If reality arises as the crisp division of some raw, vague, unformed potential - a symmetry breaking phase transition - then either a) there is ebb and flow. What is divided is just as easily reunited. Or b) there is only flow. Once a breaking has started, it must flow all the way down a gradient until some new different, and permanently broken, equilibrium is arrived at.

Tao is based on a.

Anaximander's apeiron is more b. What is produced can subside again. But overall, the story is of a succession of phase transitions which gradually create the complex materials of the world.

I would describe my own position as strong b. And this would be based on modern cosmology and thermodynamics. For example, the ancients never imagined a dynamic universe that cools~expands towards the nullity of a heat death, the ultimate phase transition. Taking the potential for anything and transforming it into the most immense nothing possible.

So there are both similarities and essential differences of view here. And the ancient traditions were only a metaphysical start.
 
  • #73
Deveno said:
I agree that rejecting free will does indeed have this consequence. Where I diverge with them, is in the rediculousness of such a notion.
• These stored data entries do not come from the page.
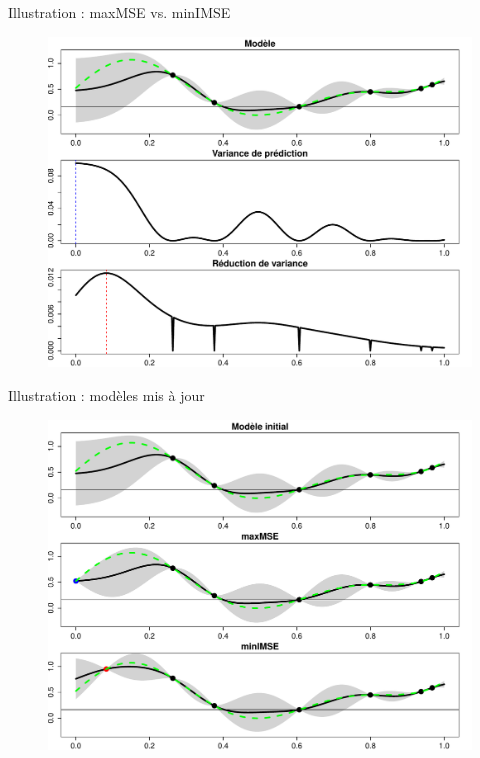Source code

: \begin{frame}{Illustration : maxMSE vs. minIMSE}
\begin{figure}
	\includegraphics[width=.9\textwidth]{autres/maxMSEvsIMSE.pdf}
\end{figure}
\end{frame}
\begin{frame}{Illustration : modèles mis à jour}
\begin{figure}
	\includegraphics[width=.9\textwidth]{autres/maxMSEvsIMSE2.pdf}
\end{figure}
\end{frame}
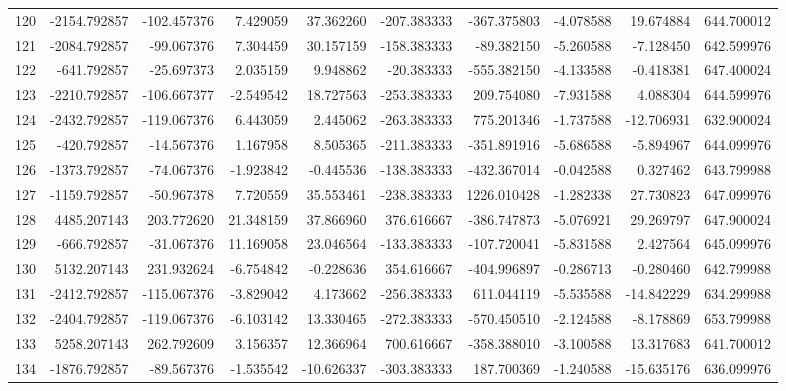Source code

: \begin{tabular}{lrrrrrrrrr}
120 &  -2154.792857 &  -102.457376 &   7.429059 &  37.362260 &  -207.383333 &  -367.375803 &  -4.078588 &  19.674884 &  644.700012 \\
121 &  -2084.792857 &   -99.067376 &   7.304459 &  30.157159 &  -158.383333 &   -89.382150 &  -5.260588 &  -7.128450 &  642.599976 \\
122 &   -641.792857 &   -25.697373 &   2.035159 &   9.948862 &   -20.383333 &  -555.382150 &  -4.133588 &  -0.418381 &  647.400024 \\
123 &  -2210.792857 &  -106.667377 &  -2.549542 &  18.727563 &  -253.383333 &   209.754080 &  -7.931588 &   4.088304 &  644.599976 \\
124 &  -2432.792857 &  -119.067376 &   6.443059 &   2.445062 &  -263.383333 &   775.201346 &  -1.737588 & -12.706931 &  632.900024 \\
125 &   -420.792857 &   -14.567376 &   1.167958 &   8.505365 &  -211.383333 &  -351.891916 &  -5.686588 &  -5.894967 &  644.099976 \\
126 &  -1373.792857 &   -74.067376 &  -1.923842 &  -0.445536 &  -138.383333 &  -432.367014 &  -0.042588 &   0.327462 &  643.799988 \\
127 &  -1159.792857 &   -50.967378 &   7.720559 &  35.553461 &  -238.383333 &  1226.010428 &  -1.282338 &  27.730823 &  647.099976 \\
128 &   4485.207143 &   203.772620 &  21.348159 &  37.866960 &   376.616667 &  -386.747873 &  -5.076921 &  29.269797 &  647.900024 \\
129 &   -666.792857 &   -31.067376 &  11.169058 &  23.046564 &  -133.383333 &  -107.720041 &  -5.831588 &   2.427564 &  645.099976 \\
130 &   5132.207143 &   231.932624 &  -6.754842 &  -0.228636 &   354.616667 &  -404.996897 &  -0.286713 &  -0.280460 &  642.799988 \\
131 &  -2412.792857 &  -115.067376 &  -3.829042 &   4.173662 &  -256.383333 &   611.044119 &  -5.535588 & -14.842229 &  634.299988 \\
132 &  -2404.792857 &  -119.067376 &  -6.103142 &  13.330465 &  -272.383333 &  -570.450510 &  -2.124588 &  -8.178869 &  653.799988 \\
133 &   5258.207143 &   262.792609 &   3.156357 &  12.366964 &   700.616667 &  -358.388010 &  -3.100588 &  13.317683 &  641.700012 \\
134 &  -1876.792857 &   -89.567376 &  -1.535542 & -10.626337 &  -303.383333 &   187.700369 &  -1.240588 & -15.635176 &  636.099976 \\

\end{tabular}
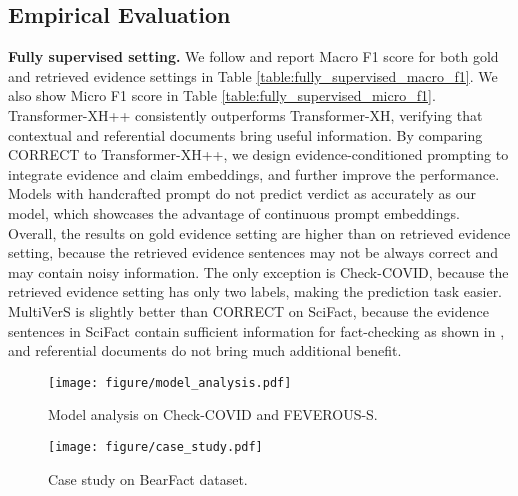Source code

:\subsection{Empirical Evaluation}

\textbf{Fully supervised setting.} We follow \cite{multivers} and report Macro F1 score for both gold and retrieved evidence settings in Table \ref{table:fully_supervised_macro_f1}. We also show Micro F1 score in Table \ref{table:fully_supervised_micro_f1}. Transformer-XH++ consistently outperforms Transformer-XH, verifying that contextual and referential documents bring useful information. By comparing CORRECT to Transformer-XH++, we design evidence-conditioned prompting to integrate evidence and claim embeddings, and further improve the performance. Models with handcrafted prompt do not predict verdict as accurately as our model, which showcases the advantage of continuous prompt embeddings. Overall, the results on gold evidence setting are higher than on retrieved evidence setting, because the retrieved evidence sentences may not be always correct and may contain noisy information. The only exception is Check-COVID, because the retrieved evidence setting has only two labels, making the prediction task easier. MultiVerS is slightly better than CORRECT on SciFact, because the evidence sentences in SciFact contain sufficient information for fact-checking as shown in \cite{scifact,multivers}, and referential documents do not bring much additional benefit.

\begin{figure*}[t]
	\centering
	\texttt{[image: figure/model\_analysis.pdf]}
	\caption{Model analysis on Check-COVID and FEVEROUS-S.}
	\label{fig:model_analysis}
\end{figure*}

\begin{figure}[t]
	\centering
	\texttt{[image: figure/case\_study.pdf]}
	\caption{Case study on BearFact dataset.}
	\label{fig:case_study}
\end{figure}

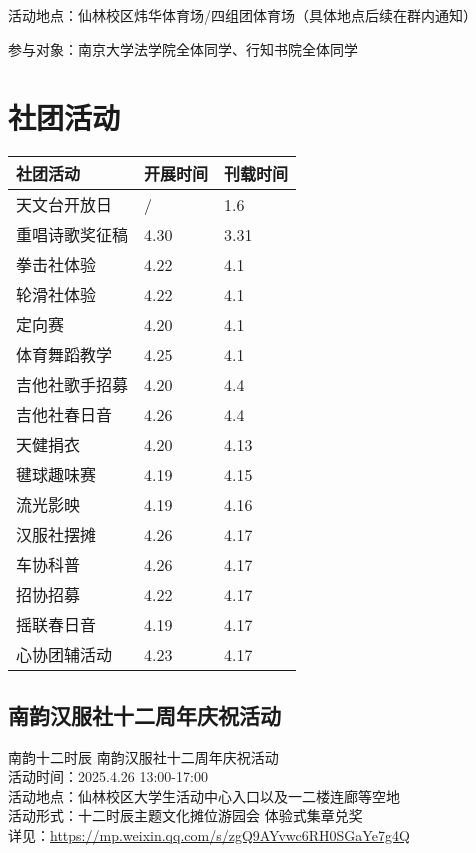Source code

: \documentclass[letterpaper, 12pt]{article}
\begin{document}
\begin{multicols}{2}
活动地点：仙林校区炜华体育场/四组团体育场（具体地点后续在群内通知）

参与对象：南京大学法学院全体同学、行知书院全体同学

\subsection{}
\section{社团活动}
\begin{tabular}{|>{\centering\arraybackslash}m{}|m{}|m{}|}
    \hline
    社团活动 & 开展时间 & 刊载时间\\
    \hline\hline
    天文台开放日 & / & 1.6\\
    重唱诗歌奖征稿 & 4.30 & 3.31\\
    拳击社体验 & 4.22 & 4.1\\
    轮滑社体验 & 4.22 & 4.1\\
    定向赛 & 4.20 & 4.1\\
    体育舞蹈教学 & 4.25 & 4.1\\
    吉他社歌手招募 & 4.20 & 4.4\\
    吉他社春日音 & 4.26 & 4.4\\
    天健捐衣 & 4.20 & 4.13\\
    毽球趣味赛 & 4.19 & 4.15\\
    流光影映 & 4.19 & 4.16\\
    汉服社摆摊 & 4.26 & 4.17\\
    车协科普 & 4.26 & 4.17\\
    招协招募 & 4.22 & 4.17\\
    摇联春日音 & 4.19 & 4.17\\
    心协团辅活动 & 4.23 & 4.17\\
    \hline
\end{tabular}
\subsection{南韵汉服社十二周年庆祝活动}
南韵十二时辰 南韵汉服社十二周年庆祝活动
\\活动时间：2025.4.26 13:00-17:00
\\活动地点：仙林校区大学生活动中心入口以及一二楼连廊等空地
\\活动形式：十二时辰主题文化摊位游园会 体验式集章兑奖
\\详见：\url{https://mp.weixin.qq.com/s/zgQ9AYvwc6RH0SGaYe7g4Q}

\end{multicols}
\end{document}
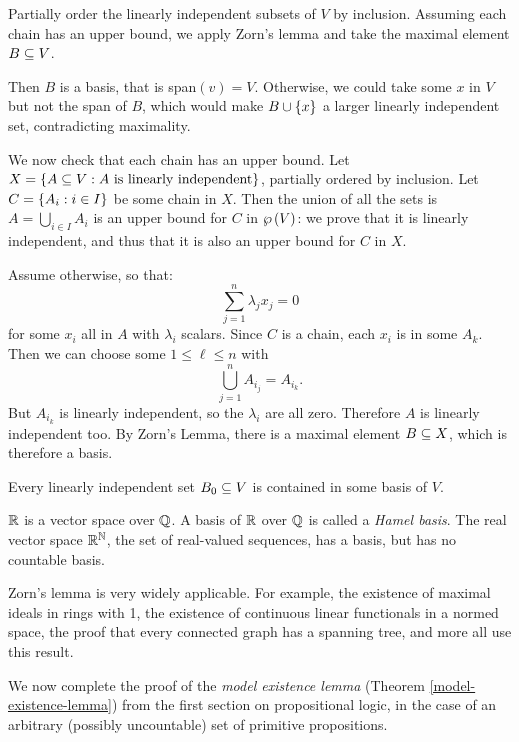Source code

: \documentclass{article}
\begin{document}
\begin{prf}
    Partially order the linearly independent subsets of $V$ by inclusion. Assuming each chain has an upper bound, we apply Zorn's lemma and take the maximal element $B \subseteq V$.
    
    Then $B$ is a basis, that is span$(v) = V$. Otherwise, we could take some $x$ in $V$ but not the span of $B$, which would make $B \cup \left\lbrace x \right\rbrace$ a larger linearly independent set, contradicting maximality.
    
    We now check that each chain has an upper bound. Let $X = \left\lbrace A \subseteq V : A \text{ is linearly independent} \right\rbrace$, partially ordered by inclusion. Let $C = \left\lbrace A_i : i \in I \right\rbrace$ be some chain in $X$. Then the union of all the sets is $A = \bigcup_{i \in I} A_i$ is an upper bound for $C$ in $\wp\left(V\right)$: we prove that it is linearly independent, and thus that it is also an upper bound for $C$ in $X$.
    
    Assume otherwise, so that:
    \[
	\sum_{j=1}^n \lambda_j x_j = 0
	\]
	for some $x_i$ all in $A$ with $\lambda_i$ scalars. Since $C$ is a chain, each $x_i$ is in some $A_k$. Then we can choose some $1 \leq \ell \leq n$ with
	\[
	\bigcup_{j=1}^n A_{i_j} = A_{i_k}.
	\]
	But $A_{i_k}$ is linearly independent, so the $\lambda_i$ are all zero. Therefore $A$ is linearly independent too. By Zorn's Lemma, there is a maximal element $B \subseteq X$, which is therefore a basis.
\end{prf}

\begin{corollary}
	Every linearly independent set $B_0 \subseteq V$ is contained in some basis of $V$.
\end{corollary}

\begin{note}
	$\mathbb{R}$ is a vector space over $\mathbb{Q}$. A basis of $\mathbb{R}$ over $\mathbb{Q}$ is called a \textit{Hamel basis}. The real vector space $\mathbb{R}^{\mathbb{N}}$, the set of real-valued sequences, has a basis, but has no countable basis.
\end{note}

\begin{note}
	Zorn's lemma is very widely applicable. For example, the existence of maximal ideals in rings with 1, the existence of continuous linear functionals in a normed space, the proof that every connected graph has a spanning tree, and more all use this result.
\end{note}

We now complete the proof of the \textit{model existence lemma} (Theorem \ref{model-existence-lemma}) from the first section on propositional logic, in the case of an arbitrary (possibly uncountable) set of primitive propositions.
\end{document}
This is certainly the correct view. The idea of a "chosing self in charge" is a social construction, a convenient fiction created with language.
 
  • #74
apeiron said:
This is certainly the correct view. The idea of a "chosing self in charge" is a social construction, a convenient fiction created with language.

I'm not sure how the Greeks see it but the taoist and asian take on "self in charge" is more like "to serve is to rule" and "to rule is to serve". Interesting that this is a dichotomy yet apparently a hybrid like "simplexity and complicity" of ideas and function.

Another thing is that if one does act or chose to act in a stubborn or "brittle" way, eventually nature will "crumble" you. And, yet again, there is the unspoken rule that the way or nature has prompted your stubborn or "take charge" actions because they not only provide a compliment to the humble and persevering approach of nature but perhaps also somehow provide other means that continue and support the duration and progress of all things.

When you say the tao suggests there is a beginning that is simple and whole which then splits into the myriad of all things, then returns to the whole... I would beg to differ. The multitude is the compliment to the "uncarved block". This is can be seen as being depicted by the yin and yang symbol where there is always a compliment and there can be neither without the compliment of the other. Thus the two compliments are the whole. However, we must add a third element which is the observer taking note of the whole... slightly perplexing.